== Segment start ==

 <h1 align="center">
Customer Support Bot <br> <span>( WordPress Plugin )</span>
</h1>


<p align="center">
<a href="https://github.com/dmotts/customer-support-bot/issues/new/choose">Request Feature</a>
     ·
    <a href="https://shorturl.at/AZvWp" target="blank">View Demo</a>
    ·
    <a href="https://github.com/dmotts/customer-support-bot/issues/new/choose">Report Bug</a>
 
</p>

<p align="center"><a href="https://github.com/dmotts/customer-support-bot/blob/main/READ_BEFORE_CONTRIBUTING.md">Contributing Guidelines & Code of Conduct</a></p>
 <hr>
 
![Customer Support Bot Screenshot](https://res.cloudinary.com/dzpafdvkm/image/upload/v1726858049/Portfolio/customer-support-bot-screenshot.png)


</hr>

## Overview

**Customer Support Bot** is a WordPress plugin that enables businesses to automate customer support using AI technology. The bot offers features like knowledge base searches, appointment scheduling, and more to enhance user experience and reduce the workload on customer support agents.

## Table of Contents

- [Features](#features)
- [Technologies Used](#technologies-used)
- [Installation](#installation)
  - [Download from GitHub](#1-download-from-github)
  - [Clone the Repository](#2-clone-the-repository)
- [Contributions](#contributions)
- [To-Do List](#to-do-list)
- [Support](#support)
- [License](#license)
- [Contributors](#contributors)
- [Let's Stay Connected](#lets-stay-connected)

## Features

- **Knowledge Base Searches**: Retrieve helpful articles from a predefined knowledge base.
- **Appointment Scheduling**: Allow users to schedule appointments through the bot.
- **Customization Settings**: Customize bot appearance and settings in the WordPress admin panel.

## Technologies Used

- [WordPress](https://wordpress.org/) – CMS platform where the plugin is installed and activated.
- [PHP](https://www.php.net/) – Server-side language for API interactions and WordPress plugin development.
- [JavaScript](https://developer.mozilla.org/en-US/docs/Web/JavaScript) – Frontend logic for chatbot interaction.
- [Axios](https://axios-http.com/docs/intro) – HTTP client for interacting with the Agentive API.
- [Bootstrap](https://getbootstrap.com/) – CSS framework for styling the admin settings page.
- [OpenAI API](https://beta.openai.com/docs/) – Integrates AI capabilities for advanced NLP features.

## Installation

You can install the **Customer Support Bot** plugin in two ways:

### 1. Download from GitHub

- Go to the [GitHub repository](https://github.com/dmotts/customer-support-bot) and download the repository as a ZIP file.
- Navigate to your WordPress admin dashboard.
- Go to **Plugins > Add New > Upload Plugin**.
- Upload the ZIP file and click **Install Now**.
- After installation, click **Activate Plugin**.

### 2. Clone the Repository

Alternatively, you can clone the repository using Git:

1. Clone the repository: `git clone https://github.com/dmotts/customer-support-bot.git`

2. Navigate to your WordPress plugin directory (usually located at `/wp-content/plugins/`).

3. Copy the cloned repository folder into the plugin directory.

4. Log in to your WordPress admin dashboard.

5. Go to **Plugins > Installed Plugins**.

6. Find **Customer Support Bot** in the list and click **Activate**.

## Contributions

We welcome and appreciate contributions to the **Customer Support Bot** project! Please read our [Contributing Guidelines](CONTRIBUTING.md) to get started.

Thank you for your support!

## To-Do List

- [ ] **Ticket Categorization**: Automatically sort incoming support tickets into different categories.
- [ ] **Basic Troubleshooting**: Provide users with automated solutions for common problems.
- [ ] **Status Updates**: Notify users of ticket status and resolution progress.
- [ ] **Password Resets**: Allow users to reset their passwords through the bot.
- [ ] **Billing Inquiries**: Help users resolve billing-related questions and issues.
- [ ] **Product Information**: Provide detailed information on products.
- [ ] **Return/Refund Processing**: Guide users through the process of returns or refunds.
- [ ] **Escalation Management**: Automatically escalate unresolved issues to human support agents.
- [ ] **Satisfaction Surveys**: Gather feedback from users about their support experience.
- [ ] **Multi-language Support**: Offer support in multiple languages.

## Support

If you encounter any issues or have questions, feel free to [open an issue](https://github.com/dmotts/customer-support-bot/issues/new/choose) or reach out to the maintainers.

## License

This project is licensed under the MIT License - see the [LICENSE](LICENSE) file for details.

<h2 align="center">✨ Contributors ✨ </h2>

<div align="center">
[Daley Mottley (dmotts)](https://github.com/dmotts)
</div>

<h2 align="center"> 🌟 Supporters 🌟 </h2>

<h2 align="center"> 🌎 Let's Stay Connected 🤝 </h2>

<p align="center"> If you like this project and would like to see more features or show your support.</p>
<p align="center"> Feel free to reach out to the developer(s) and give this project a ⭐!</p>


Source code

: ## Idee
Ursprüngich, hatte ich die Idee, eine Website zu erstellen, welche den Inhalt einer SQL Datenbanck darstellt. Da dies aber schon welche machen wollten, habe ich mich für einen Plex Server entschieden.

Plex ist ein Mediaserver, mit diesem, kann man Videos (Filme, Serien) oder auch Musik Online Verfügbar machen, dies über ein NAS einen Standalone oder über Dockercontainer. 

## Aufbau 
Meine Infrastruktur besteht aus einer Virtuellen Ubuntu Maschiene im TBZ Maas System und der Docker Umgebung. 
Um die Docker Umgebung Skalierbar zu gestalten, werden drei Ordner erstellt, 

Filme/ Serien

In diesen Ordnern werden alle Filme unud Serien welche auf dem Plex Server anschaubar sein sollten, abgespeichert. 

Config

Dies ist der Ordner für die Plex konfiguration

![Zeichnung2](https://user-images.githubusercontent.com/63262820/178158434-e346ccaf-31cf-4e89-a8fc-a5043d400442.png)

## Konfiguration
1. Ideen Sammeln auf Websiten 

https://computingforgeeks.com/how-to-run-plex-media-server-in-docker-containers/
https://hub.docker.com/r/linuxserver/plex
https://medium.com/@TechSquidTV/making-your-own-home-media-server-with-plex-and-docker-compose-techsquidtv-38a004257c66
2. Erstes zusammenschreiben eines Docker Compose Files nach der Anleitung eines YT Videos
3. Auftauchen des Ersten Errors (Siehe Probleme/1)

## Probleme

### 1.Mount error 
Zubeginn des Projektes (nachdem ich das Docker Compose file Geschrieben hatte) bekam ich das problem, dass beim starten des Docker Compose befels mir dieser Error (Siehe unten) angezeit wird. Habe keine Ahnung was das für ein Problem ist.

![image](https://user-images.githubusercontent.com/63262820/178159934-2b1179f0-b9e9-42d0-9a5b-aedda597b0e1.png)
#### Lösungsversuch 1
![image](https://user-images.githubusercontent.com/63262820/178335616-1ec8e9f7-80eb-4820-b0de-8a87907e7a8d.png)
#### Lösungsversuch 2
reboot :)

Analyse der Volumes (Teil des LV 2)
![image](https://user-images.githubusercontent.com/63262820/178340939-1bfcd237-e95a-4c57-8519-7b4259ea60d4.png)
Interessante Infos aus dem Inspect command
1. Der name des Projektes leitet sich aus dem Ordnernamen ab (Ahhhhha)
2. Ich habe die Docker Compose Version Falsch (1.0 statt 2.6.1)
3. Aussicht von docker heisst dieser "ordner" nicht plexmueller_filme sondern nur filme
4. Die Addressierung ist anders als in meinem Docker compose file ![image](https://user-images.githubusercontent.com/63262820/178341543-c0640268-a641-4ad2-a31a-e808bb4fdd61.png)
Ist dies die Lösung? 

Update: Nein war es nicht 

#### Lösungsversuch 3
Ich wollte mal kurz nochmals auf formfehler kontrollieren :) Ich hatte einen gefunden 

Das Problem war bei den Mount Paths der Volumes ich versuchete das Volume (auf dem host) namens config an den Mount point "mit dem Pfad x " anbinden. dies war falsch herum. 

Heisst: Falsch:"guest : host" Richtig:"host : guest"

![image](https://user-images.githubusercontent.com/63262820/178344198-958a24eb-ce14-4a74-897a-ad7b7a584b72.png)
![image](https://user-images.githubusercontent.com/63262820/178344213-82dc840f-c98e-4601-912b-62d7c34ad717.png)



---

== Segment end ==

◆ Task details
Scan the data above and report each line in which "WordPress" is present.

◆ Answer to this exercise
Customer Support Bot <br> <span>( WordPress Plugin )</span>
**Customer Support Bot** is a WordPress plugin that enables businesses to automate customer support using AI technology. The bot offers features like knowledge base searches, appointment scheduling, and more to enhance user experience and reduce the workload on customer support agents.
- **Customization Settings**: Customize bot appearance and settings in the WordPress admin panel.
- [WordPress](https://wordpress.org/) – CMS platform where the plugin is installed and activated.
- [PHP](https://www.php.net/) – Server-side language for API interactions and WordPress plugin development.
- Navigate to your WordPress admin dashboard.
2. Navigate to your WordPress plugin directory (usually located at `/wp-content/plugins/`).
4. Log in to your WordPress admin dashboard.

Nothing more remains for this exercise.